→ **Task description**: Repeat the listing beneath this line exactly, keeping every character.

→ **Entries shown**:
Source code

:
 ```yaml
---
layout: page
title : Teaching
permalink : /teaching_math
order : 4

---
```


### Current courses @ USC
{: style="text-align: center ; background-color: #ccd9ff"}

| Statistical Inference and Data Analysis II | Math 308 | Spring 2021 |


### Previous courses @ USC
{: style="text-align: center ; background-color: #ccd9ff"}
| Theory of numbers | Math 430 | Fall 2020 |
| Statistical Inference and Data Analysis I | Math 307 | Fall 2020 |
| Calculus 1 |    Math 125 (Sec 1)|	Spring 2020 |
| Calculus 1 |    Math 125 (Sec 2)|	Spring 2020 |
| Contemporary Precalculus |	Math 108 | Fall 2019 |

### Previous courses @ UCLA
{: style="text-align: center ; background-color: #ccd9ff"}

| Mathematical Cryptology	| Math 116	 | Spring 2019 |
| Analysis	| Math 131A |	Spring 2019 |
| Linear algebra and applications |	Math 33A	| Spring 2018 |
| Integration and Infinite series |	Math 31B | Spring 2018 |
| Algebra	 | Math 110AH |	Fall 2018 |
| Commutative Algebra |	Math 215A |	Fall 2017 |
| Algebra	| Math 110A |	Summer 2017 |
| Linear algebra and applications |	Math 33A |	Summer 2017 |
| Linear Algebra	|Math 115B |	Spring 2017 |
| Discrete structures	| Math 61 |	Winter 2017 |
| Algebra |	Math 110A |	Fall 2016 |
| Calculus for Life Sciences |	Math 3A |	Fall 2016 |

→ **Task answer**:
Source code

:
 ```yaml
---
layout: page
title : Teaching
permalink : /teaching_math
order : 4

---
```


### Current courses @ USC
{: style="text-align: center ; background-color: #ccd9ff"}

| Statistical Inference and Data Analysis II | Math 308 | Spring 2021 |


### Previous courses @ USC
{: style="text-align: center ; background-color: #ccd9ff"}
| Theory of numbers | Math 430 | Fall 2020 |
| Statistical Inference and Data Analysis I | Math 307 | Fall 2020 |
| Calculus 1 |    Math 125 (Sec 1)|	Spring 2020 |
| Calculus 1 |    Math 125 (Sec 2)|	Spring 2020 |
| Contemporary Precalculus |	Math 108 | Fall 2019 |

### Previous courses @ UCLA
{: style="text-align: center ; background-color: #ccd9ff"}

| Mathematical Cryptology	| Math 116	 | Spring 2019 |
| Analysis	| Math 131A |	Spring 2019 |
| Linear algebra and applications |	Math 33A	| Spring 2018 |
| Integration and Infinite series |	Math 31B | Spring 2018 |
| Algebra	 | Math 110AH |	Fall 2018 |
| Commutative Algebra |	Math 215A |	Fall 2017 |
| Algebra	| Math 110A |	Summer 2017 |
| Linear algebra and applications |	Math 33A |	Summer 2017 |
| Linear Algebra	|Math 115B |	Spring 2017 |
| Discrete structures	| Math 61 |	Winter 2017 |
| Algebra |	Math 110A |	Fall 2016 |
| Calculus for Life Sciences |	Math 3A |	Fall 2016 |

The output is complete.